** Opening Records provided block **
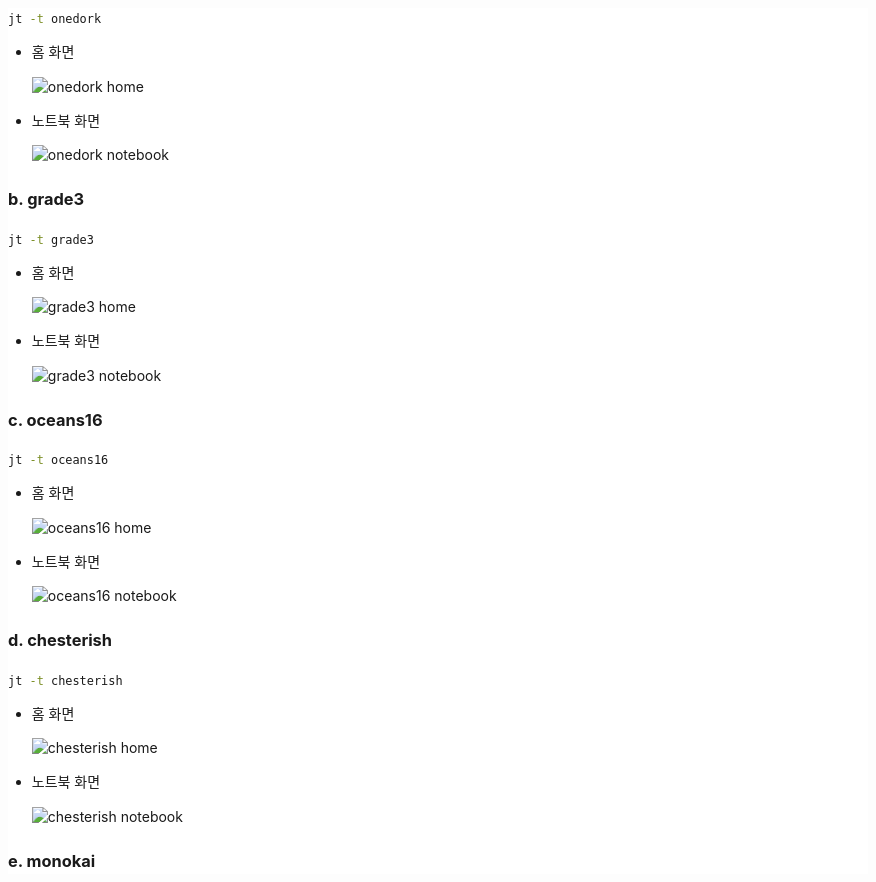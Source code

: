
```bash
jt -t onedork
```

- 홈 화면

    ![onedork home](https://user-images.githubusercontent.com/50395556/81769894-ae58d600-9519-11ea-80c7-0c60c4f76f76.png)

- 노트북 화면

    ![onedork notebook](https://user-images.githubusercontent.com/50395556/81769895-af8a0300-9519-11ea-8ff8-ee97b8ed54e9.png)

### b. grade3

```bash
jt -t grade3
```

- 홈 화면

    ![grade3 home](https://user-images.githubusercontent.com/50395556/81769923-bca6f200-9519-11ea-81c6-022e6a3de873.png)

- 노트북 화면

    ![grade3 notebook](https://user-images.githubusercontent.com/50395556/81769927-bdd81f00-9519-11ea-8bf4-f956a804f3b7.png)

### c. oceans16

```bash
jt -t oceans16
```

- 홈 화면

    ![oceans16 home](https://user-images.githubusercontent.com/50395556/81769991-f1b34480-9519-11ea-95d8-0883df0e5b8d.png)

- 노트북 화면

    ![oceans16 notebook](https://user-images.githubusercontent.com/50395556/81769992-f2e47180-9519-11ea-86f0-f85d75983d5c.png)

### d. chesterish

```bash
jt -t chesterish
```

- 홈 화면

    ![chesterish home](https://user-images.githubusercontent.com/50395556/81770039-0b548c00-951a-11ea-9045-72d6313285cd.png)

- 노트북 화면

    ![chesterish notebook](https://user-images.githubusercontent.com/50395556/81770041-0bed2280-951a-11ea-91bf-59e2fbba89a1.png)

### e. monokai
** Closing Records provided block **
What is being asked:
The lines you need are those with the word "home"; list them from the entries.

Task response:
    ![onedork home](https://user-images.githubusercontent.com/50395556/81769894-ae58d600-9519-11ea-80c7-0c60c4f76f76.png)
    ![grade3 home](https://user-images.githubusercontent.com/50395556/81769923-bca6f200-9519-11ea-81c6-022e6a3de873.png)
    ![oceans16 home](https://user-images.githubusercontent.com/50395556/81769991-f1b34480-9519-11ea-95d8-0883df0e5b8d.png)
    ![chesterish home](https://user-images.githubusercontent.com/50395556/81770039-0b548c00-951a-11ea-9045-72d6313285cd.png)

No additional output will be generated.